E-cigarettes and specialist "craft" beers have been added to the basket of goods used to measure the UK's inflation rate.
The additions are part of the Office for National Statistics' (ONS) annual revision of the basket.
The cost of music streaming services has been added as well, but sat-navs have been dropped.
The basket of goods currently contains 703 items and services, of which 13 are new this year after eight were removed.
The inflation rate currently stands at a record low of 0.3%, as measured by the Consumer Prices Index.
Inflation basket 2015
Goods used to measure inflation
Specialist craft beers
OUT Frozen pizza - we're buying chilled ones instead
OUT White emulsion - we're decorating with more coloured paints
OUT Sat nav - people are using their smart phones to navigate
The ONS said that e-cigarettes had been added because many smokers were using them.
Sales of "craft" beers have been brought in because more money is being spent on them, along with a rise in the shelf space devoted to those beers in shops and supermarkets.
Although only around 700 items have their prices tracked each month, many are measured in several places. So 110,000 prices are collected from 20,000 shops in the UK, with another 70,000 prices measured online.
Revisions to this year's basket continue to reflect the fast-moving change in the use of technology.
For 2015, the cost of music streaming services has been included, along with subscriptions to online console computer games.
Headphones have been added too, as well as mobile phone accessories such as covers and chargers.
However, sat navs are no longer included. "Partly because many drivers now navigate using smart phones, but also because some new cars now come with sat-navs built in," the ONS said.
Recent years have seen additions to the basket of the cost of video streaming services, e-books, tablet computers and smartphones.
Out have gone DVD recorders, Freeview set-top boxes, the cost of developing colour films and mobile phone downloads.
In and out
Items in the basket may be introduced or dropped to reflect changes in how much people are spending on them, and also to reflect new categories of spending.
So the cost of protein powders for gym-goers is now being measured to reflect the wider group of sports food supplements.
The ONS said this was "a distinct and growing sector not previously covered within the class".
Other changes are made each year to improve the coverage of an existing category of goods.
That explains the introduction of headphones to improve the coverage of audio-visual equipment.
In a similar move, sweet potatoes have been added to the vegetable category.

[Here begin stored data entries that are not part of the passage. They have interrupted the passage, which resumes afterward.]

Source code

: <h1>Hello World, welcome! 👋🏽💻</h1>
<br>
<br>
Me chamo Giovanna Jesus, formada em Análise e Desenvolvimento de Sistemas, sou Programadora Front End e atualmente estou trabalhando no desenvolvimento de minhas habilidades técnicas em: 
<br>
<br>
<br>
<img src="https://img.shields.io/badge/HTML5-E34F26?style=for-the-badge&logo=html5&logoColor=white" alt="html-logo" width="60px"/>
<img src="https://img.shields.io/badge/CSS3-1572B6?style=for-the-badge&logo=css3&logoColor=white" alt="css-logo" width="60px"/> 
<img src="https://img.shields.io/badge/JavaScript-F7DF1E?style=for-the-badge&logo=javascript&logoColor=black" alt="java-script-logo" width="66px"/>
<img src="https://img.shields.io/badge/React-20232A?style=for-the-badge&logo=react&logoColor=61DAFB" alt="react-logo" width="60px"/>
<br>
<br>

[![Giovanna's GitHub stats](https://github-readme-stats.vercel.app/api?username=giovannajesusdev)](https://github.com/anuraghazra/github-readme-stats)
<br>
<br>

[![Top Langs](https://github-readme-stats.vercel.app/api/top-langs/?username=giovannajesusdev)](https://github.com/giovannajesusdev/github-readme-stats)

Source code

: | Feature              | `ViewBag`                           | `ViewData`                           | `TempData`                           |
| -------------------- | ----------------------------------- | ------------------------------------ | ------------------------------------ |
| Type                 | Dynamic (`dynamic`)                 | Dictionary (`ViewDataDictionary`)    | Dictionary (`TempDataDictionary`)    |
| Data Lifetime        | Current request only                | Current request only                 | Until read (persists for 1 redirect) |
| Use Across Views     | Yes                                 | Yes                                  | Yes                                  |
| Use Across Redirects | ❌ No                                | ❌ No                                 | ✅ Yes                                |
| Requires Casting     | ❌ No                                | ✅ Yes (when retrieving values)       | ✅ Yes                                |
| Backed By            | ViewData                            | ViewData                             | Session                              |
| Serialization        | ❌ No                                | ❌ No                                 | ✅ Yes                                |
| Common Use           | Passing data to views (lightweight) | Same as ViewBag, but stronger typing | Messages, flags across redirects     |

"This is an area of the basket where there is much variability in price changes so it is beneficial to collect across as broad a range of items as possible," the ONS said.
Likewise, melons have been added to the fresh fruits whose prices are measured.
Yoghurt drinks have been dropped, partly because less is being spent on them.
But other items, such cut lilies, have been left out because they are simply a variation on other items still in the index and it has been judged that dropping them will have no effect on the accuracy of the overall basket.